Stored data
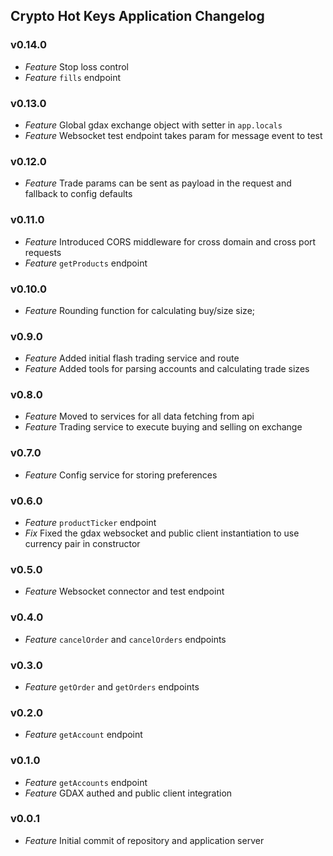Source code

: ## Crypto Hot Keys Application Changelog

### v0.14.0
* *Feature* Stop loss control
* *Feature* `fills` endpoint

### v0.13.0
* *Feature* Global gdax exchange object with setter in `app.locals`
* *Feature* Websocket test endpoint takes param for message event to test

### v0.12.0
* *Feature* Trade params can be sent as payload in the request and fallback to config defaults

### v0.11.0
* *Feature* Introduced CORS middleware for cross domain and cross port requests
* *Feature* `getProducts` endpoint

### v0.10.0
* *Feature* Rounding function for calculating buy/size size;

### v0.9.0
* *Feature* Added initial flash trading service and route
* *Feature* Added tools for parsing accounts and calculating trade sizes

### v0.8.0
* *Feature* Moved to services for all data fetching from api
* *Feature* Trading service to execute buying and selling on exchange

### v0.7.0
* *Feature* Config service for storing preferences

### v0.6.0
* *Feature* `productTicker` endpoint
* *Fix* Fixed the gdax websocket and public client instantiation to use currency pair in constructor

### v0.5.0
* *Feature* Websocket connector and test endpoint

### v0.4.0
* *Feature* `cancelOrder` and `cancelOrders` endpoints

### v0.3.0
* *Feature* `getOrder` and `getOrders` endpoints

### v0.2.0
* *Feature* `getAccount` endpoint

### v0.1.0
* *Feature* `getAccounts` endpoint
* *Feature* GDAX authed and public client integration

### v0.0.1
* *Feature* Initial commit of repository and application server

- Task description -
Only the text of the entries above is to be given again, exactly, with the pictures left out.

- Result below -
Source code

: ## Crypto Hot Keys Application Changelog

### v0.14.0
* *Feature* Stop loss control
* *Feature* `fills` endpoint

### v0.13.0
* *Feature* Global gdax exchange object with setter in `app.locals`
* *Feature* Websocket test endpoint takes param for message event to test

### v0.12.0
* *Feature* Trade params can be sent as payload in the request and fallback to config defaults

### v0.11.0
* *Feature* Introduced CORS middleware for cross domain and cross port requests
* *Feature* `getProducts` endpoint

### v0.10.0
* *Feature* Rounding function for calculating buy/size size;

### v0.9.0
* *Feature* Added initial flash trading service and route
* *Feature* Added tools for parsing accounts and calculating trade sizes

### v0.8.0
* *Feature* Moved to services for all data fetching from api
* *Feature* Trading service to execute buying and selling on exchange

### v0.7.0
* *Feature* Config service for storing preferences

### v0.6.0
* *Feature* `productTicker` endpoint
* *Fix* Fixed the gdax websocket and public client instantiation to use currency pair in constructor

### v0.5.0
* *Feature* Websocket connector and test endpoint

### v0.4.0
* *Feature* `cancelOrder` and `cancelOrders` endpoints

### v0.3.0
* *Feature* `getOrder` and `getOrders` endpoints

### v0.2.0
* *Feature* `getAccount` endpoint

### v0.1.0
* *Feature* `getAccounts` endpoint
* *Feature* GDAX authed and public client integration

### v0.0.1
* *Feature* Initial commit of repository and application server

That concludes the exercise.